The newly ordained Oscar meets Lucinda (played by Cate Blanchett) aboard a ship sailing from England to Australia. She seeks him out to confess that she is a compulsive gambler. Unable to keep his composure as she confesses her sin that is his as well, Oscar explodes with glee and, drawing from the philosophy of Pascal, argues that the whole enterprise of faith is a gamble – “We bet that there is a God, we bet our life on it!” It is when they land in Sydney that their lives take unexpected turns, leading to the construction of a glass church and the journey with the church to a small remote village in the Australian outback.
To reveal the conclusion of this film would be to spoil it.
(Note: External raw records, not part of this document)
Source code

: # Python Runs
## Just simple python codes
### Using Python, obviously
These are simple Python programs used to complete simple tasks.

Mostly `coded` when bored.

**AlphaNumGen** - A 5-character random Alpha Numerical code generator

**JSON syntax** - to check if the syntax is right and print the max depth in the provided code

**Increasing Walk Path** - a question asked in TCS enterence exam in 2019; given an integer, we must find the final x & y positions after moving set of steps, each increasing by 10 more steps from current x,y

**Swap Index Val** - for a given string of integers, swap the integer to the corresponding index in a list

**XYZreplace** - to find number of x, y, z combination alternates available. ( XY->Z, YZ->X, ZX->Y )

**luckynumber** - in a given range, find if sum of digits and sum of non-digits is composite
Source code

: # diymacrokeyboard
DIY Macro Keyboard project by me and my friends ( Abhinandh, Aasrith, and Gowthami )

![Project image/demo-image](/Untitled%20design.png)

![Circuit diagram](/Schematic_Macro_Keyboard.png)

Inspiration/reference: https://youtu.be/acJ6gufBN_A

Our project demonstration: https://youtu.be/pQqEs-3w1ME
Suffice it to say that, after a horrendous overland journey, the glass church reaches its destination and Oscar and Lucinda’s lives are inexorably joined together – but not in a way that either had imagined.
Ralph Fiennes disappears into the role of Oscar – he presents a childlike wonder at the world and a simple but powerful faith. Cate Blanchett is a delightful Lucinda – energetic, independent, strong and zany.
The story of the film is enough to keep you engaged, but the imagery is what stays with you and haunts you. The glass church floating down the river with Oscar inside makes a powerful picture. Beautifully photographed, it links together two archetypal images: church and water – and becomes a symbol of the church then and now. For in many ways, the church is transparent: people look to the church not so much to see buildings but how the lives of church members are shaped and changed by what the church believes. Often less than impressed with what they see, many dismiss the church as a bunch of hypocrites.
But Oscar and Lucinda invites you to reflect on the whole enterprise of faith, the search for signs, and the role of coincidence. It imagines that the purposes of God are deeper and more complex than we can know and that God can work through even our folly and sin to bring about new life and hope.
So whether you’re someone who has, at some time in your life, opened a Bible seeking God’s purpose for you, or someone who doubts the existence of God, you will find, in Oscar and Lucinda, a memorable and unsettling account of one man’s journey to his destiny. Quirky and offbeat, Oscar and Lucinda will delight and disturb all who come in contact with this story and give lots of food for thought for those attracted to the risk of faith.
Peter Elliott is dean of Christchurch Cathedral, Vancouver, and a member of the board of directors of the Vancouver Film Festival.